You can install the Custom Vision SDK from maven central repository:

Clone or download the Cognitive Services Java SDK Samples project. Navigate to the Vision/CustomVision/ folder.

This Java project creates a new Custom Vision object detection project named Sample Java OD Project, which can be accessed through the Custom Vision website. It then uploads images to train and test a classifier. In this project, the classifier is intended to determine whether a tree is a Hemlock or a Japanese Cherry.

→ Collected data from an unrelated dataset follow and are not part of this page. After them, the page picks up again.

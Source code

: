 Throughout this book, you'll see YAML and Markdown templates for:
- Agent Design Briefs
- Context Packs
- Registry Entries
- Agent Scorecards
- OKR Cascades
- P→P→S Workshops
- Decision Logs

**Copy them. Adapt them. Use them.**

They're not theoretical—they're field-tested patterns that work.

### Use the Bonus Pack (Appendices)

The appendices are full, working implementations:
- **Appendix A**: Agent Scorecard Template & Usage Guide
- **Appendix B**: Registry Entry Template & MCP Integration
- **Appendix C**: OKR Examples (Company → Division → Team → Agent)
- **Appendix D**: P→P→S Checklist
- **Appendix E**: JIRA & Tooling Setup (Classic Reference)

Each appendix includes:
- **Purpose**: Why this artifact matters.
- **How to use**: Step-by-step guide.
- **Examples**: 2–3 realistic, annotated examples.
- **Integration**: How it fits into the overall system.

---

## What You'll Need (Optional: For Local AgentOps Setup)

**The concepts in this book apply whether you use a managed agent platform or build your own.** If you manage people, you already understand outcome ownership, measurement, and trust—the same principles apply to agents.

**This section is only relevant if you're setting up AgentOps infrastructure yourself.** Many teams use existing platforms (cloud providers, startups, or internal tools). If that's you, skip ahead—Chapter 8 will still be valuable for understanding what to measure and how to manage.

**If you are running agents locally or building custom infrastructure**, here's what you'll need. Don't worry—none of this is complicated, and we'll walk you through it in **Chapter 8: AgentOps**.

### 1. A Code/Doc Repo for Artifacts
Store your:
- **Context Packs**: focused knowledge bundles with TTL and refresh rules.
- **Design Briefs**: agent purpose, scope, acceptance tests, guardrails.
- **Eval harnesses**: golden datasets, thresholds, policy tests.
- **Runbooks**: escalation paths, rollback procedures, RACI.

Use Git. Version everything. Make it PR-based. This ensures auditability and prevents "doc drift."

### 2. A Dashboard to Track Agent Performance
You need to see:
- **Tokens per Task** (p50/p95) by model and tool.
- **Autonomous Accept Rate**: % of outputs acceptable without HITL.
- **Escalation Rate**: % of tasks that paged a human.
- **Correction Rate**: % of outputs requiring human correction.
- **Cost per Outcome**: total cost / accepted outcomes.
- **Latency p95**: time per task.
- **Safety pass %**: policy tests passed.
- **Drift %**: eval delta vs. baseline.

Get the training and prediction keys

The project needs a valid set of subscription keys to interact with the service. You can find the items at the Custom Vision website. Sign in with the account associated with the Azure account used to create your Custom Vision resources. On the home page (the page with the option to add a new project), select the gear icon in the upper right. Find your training and prediction resources in the list and expand them. Here you can find your training key, prediction key, and prediction resource ID values. Save these values to a temporary location.

Image of the keys UI

Or, you can obtain these keys and ID from the Azure portal by viewing your Custom Vision Training and Prediction resources and navigating to the Keys tab. There you'll find your training key and prediction key. Navigate to the Properties tab of your Prediction resource to get your prediction resource ID.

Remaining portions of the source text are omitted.